== What this task involves ==
Copy the records word for word. Pictures do not go in.

== Data provided ==
= = = =

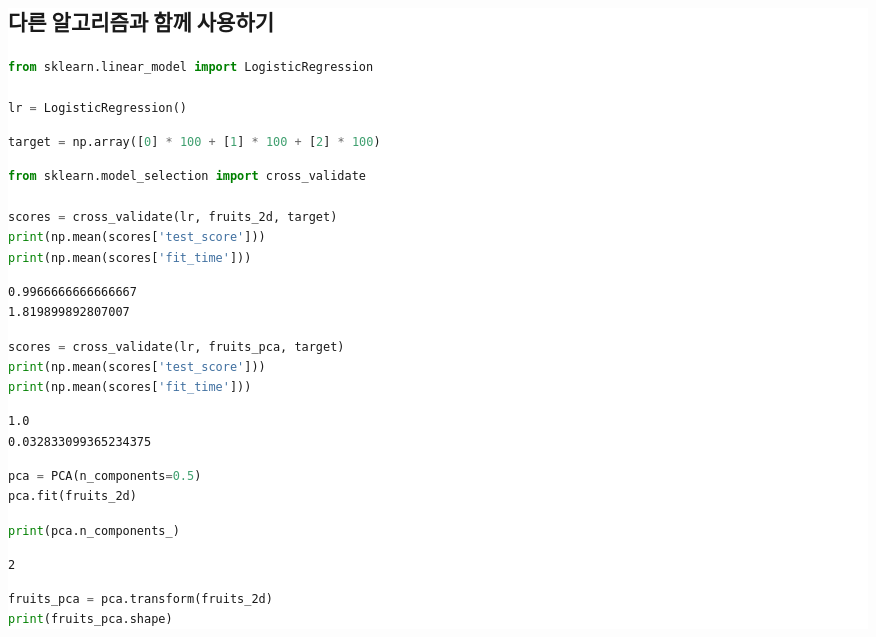 


    

## 다른 알고리즘과 함께 사용하기


```python
from sklearn.linear_model import LogisticRegression

lr = LogisticRegression()
```


```python
target = np.array([0] * 100 + [1] * 100 + [2] * 100)
```


```python
from sklearn.model_selection import cross_validate

scores = cross_validate(lr, fruits_2d, target)
print(np.mean(scores['test_score']))
print(np.mean(scores['fit_time']))
```

    0.9966666666666667
    1.819899892807007



```python
scores = cross_validate(lr, fruits_pca, target)
print(np.mean(scores['test_score']))
print(np.mean(scores['fit_time']))
```

    1.0
    0.032833099365234375



```python
pca = PCA(n_components=0.5)
pca.fit(fruits_2d)
```




```python
print(pca.n_components_)
```

    2



```python
fruits_pca = pca.transform(fruits_2d)
print(fruits_pca.shape)
```
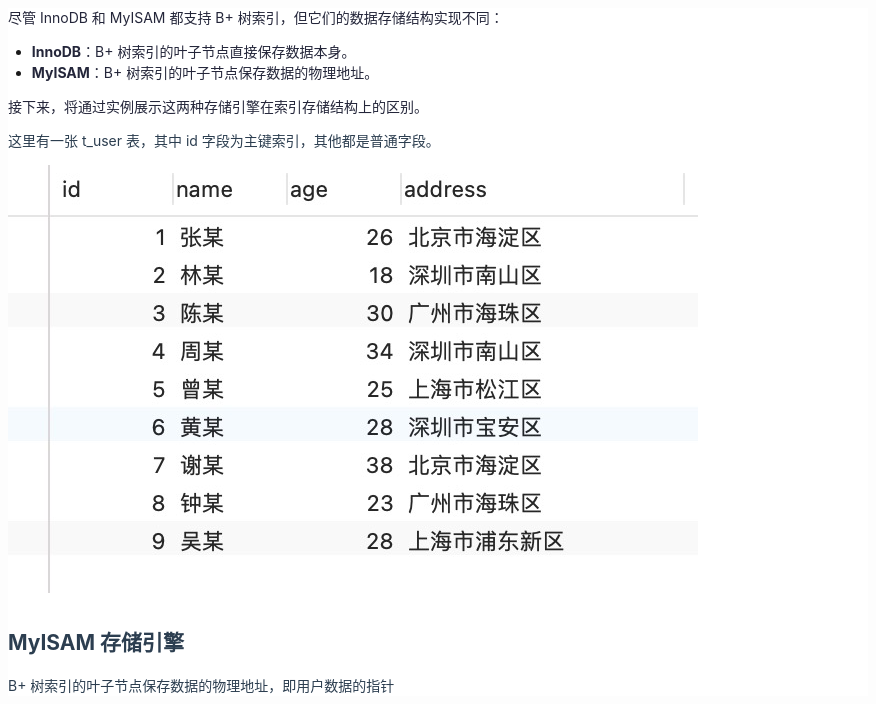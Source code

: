<font style="color:rgba(6, 8, 31, 0.88);">尽管 InnoDB 和 MyISAM 都支持 B+ 树索引，但它们的数据存储结构实现不同：</font>

+ **<font style="color:rgba(6, 8, 31, 0.88);">InnoDB</font>**<font style="color:rgba(6, 8, 31, 0.88);">：B+ 树索引的叶子节点直接保存数据本身。</font>
+ **<font style="color:rgba(6, 8, 31, 0.88);">MyISAM</font>**<font style="color:rgba(6, 8, 31, 0.88);">：B+ 树索引的叶子节点保存数据的物理地址。</font>

<font style="color:rgba(6, 8, 31, 0.88);">接下来，将通过实例展示这两种存储引擎在索引存储结构上的区别。</font>

<font style="color:rgb(44, 62, 80);">这里有一张 t_user 表，其中 id 字段为主键索引，其他都是普通字段。</font>

![1740031673415-b7b4cbde-a602-402e-93e0-790ff58cd27d.png](./img/SAavQ8UrWOj2h6ra/1740031673415-b7b4cbde-a602-402e-93e0-790ff58cd27d-369182.png)

## <font style="color:rgb(44, 62, 80);">MyISAM 存储引擎</font>
<font style="color:rgb(44, 62, 80);">B+ 树索引的叶子节点保存数据的物理地址，即用户数据的指针</font>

= = = =

== Answer box ==
## 다른 알고리즘과 함께 사용하기


```python
from sklearn.linear_model import LogisticRegression

lr = LogisticRegression()
```


```python
target = np.array([0] * 100 + [1] * 100 + [2] * 100)
```


```python
from sklearn.model_selection import cross_validate

scores = cross_validate(lr, fruits_2d, target)
print(np.mean(scores['test_score']))
print(np.mean(scores['fit_time']))
```

    0.9966666666666667
    1.819899892807007



```python
scores = cross_validate(lr, fruits_pca, target)
print(np.mean(scores['test_score']))
print(np.mean(scores['fit_time']))
```

    1.0
    0.032833099365234375



```python
pca = PCA(n_components=0.5)
pca.fit(fruits_2d)
```




```python
print(pca.n_components_)
```

    2



```python
fruits_pca = pca.transform(fruits_2d)
print(fruits_pca.shape)
```
Source code

:<font style="color:rgba(6, 8, 31, 0.88);">尽管 InnoDB 和 MyISAM 都支持 B+ 树索引，但它们的数据存储结构实现不同：</font>

+ **<font style="color:rgba(6, 8, 31, 0.88);">InnoDB</font>**<font style="color:rgba(6, 8, 31, 0.88);">：B+ 树索引的叶子节点直接保存数据本身。</font>
+ **<font style="color:rgba(6, 8, 31, 0.88);">MyISAM</font>**<font style="color:rgba(6, 8, 31, 0.88);">：B+ 树索引的叶子节点保存数据的物理地址。</font>

<font style="color:rgba(6, 8, 31, 0.88);">接下来，将通过实例展示这两种存储引擎在索引存储结构上的区别。</font>

<font style="color:rgb(44, 62, 80);">这里有一张 t_user 表，其中 id 字段为主键索引，其他都是普通字段。</font>

![1740031673415-b7b4cbde-a602-402e-93e0-790ff58cd27d.png](./img/SAavQ8UrWOj2h6ra/1740031673415-b7b4cbde-a602-402e-93e0-790ff58cd27d-369182.png)

## <font style="color:rgb(44, 62, 80);">MyISAM 存储引擎</font>
<font style="color:rgb(44, 62, 80);">B+ 树索引的叶子节点保存数据的物理地址，即用户数据的指针</font>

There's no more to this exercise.